::: Input for this task
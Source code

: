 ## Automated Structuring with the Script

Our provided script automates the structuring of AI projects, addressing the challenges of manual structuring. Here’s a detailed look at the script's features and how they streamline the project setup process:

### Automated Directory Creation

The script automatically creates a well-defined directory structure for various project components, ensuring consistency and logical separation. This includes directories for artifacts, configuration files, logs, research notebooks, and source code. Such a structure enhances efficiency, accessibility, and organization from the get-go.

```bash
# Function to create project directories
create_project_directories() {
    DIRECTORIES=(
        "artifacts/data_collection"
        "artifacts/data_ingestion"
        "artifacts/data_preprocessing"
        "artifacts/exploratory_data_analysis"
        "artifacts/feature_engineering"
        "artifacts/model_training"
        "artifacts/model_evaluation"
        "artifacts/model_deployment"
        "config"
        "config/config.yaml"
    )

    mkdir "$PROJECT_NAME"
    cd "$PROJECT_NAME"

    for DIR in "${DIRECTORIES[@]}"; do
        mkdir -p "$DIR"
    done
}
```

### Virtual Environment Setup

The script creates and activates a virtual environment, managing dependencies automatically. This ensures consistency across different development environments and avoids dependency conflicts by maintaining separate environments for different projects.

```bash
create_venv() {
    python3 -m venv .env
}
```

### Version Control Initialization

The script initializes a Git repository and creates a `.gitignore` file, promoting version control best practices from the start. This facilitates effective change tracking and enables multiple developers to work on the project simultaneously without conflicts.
::::::
With the line that contains "### Virtual Environment Setup" as the first and the final line of the data as the last, repeat every line in that span exactly.

| Answer to this exercise |
### Virtual Environment Setup

The script creates and activates a virtual environment, managing dependencies automatically. This ensures consistency across different development environments and avoids dependency conflicts by maintaining separate environments for different projects.

```bash
create_venv() {
    python3 -m venv .env
}
```

### Version Control Initialization

The script initializes a Git repository and creates a `.gitignore` file, promoting version control best practices from the start. This facilitates effective change tracking and enables multiple developers to work on the project simultaneously without conflicts.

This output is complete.